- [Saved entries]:
▼▼▼
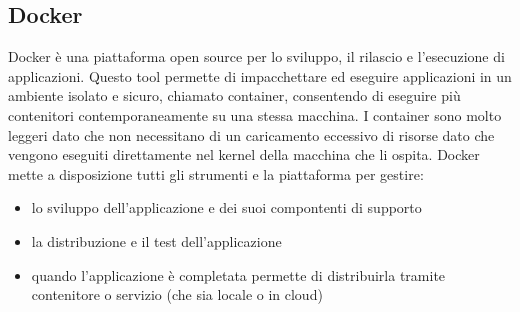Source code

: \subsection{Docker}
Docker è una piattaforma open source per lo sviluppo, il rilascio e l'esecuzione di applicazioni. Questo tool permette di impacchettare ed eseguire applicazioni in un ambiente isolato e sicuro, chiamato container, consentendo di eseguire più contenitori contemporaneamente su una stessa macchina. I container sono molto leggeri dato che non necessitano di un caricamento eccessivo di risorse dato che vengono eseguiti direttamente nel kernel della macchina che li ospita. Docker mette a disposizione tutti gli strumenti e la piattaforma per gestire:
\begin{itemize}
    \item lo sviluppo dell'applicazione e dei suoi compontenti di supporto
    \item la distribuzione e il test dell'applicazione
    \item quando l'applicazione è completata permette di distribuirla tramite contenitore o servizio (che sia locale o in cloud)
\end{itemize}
▲▲▲
▼▼▼
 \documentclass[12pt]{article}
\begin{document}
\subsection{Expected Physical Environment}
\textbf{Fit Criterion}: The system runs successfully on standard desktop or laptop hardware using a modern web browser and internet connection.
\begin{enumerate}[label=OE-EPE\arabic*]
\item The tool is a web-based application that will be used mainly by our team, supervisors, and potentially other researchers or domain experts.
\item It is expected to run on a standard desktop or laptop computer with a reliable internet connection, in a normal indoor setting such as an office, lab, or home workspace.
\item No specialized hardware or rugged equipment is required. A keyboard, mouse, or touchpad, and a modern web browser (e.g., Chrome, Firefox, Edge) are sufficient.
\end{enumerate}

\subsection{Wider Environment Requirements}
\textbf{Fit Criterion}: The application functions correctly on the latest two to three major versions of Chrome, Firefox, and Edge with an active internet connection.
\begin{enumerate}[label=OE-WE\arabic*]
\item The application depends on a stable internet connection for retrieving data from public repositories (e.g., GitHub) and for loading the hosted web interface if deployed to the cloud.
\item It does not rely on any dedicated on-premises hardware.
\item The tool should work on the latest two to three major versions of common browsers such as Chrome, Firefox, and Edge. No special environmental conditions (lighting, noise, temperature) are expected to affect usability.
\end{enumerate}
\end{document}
▲▲▲
- [ACTIVITY]: Working through the records, find each line containing the word "applicazione" and copy it.

- [SOLUTION TO THIS PROBLEM]:
    \item lo sviluppo dell'applicazione e dei suoi compontenti di supporto
    \item la distribuzione e il test dell'applicazione
    \item quando l'applicazione è completata permette di distribuirla tramite contenitore o servizio (che sia locale o in cloud)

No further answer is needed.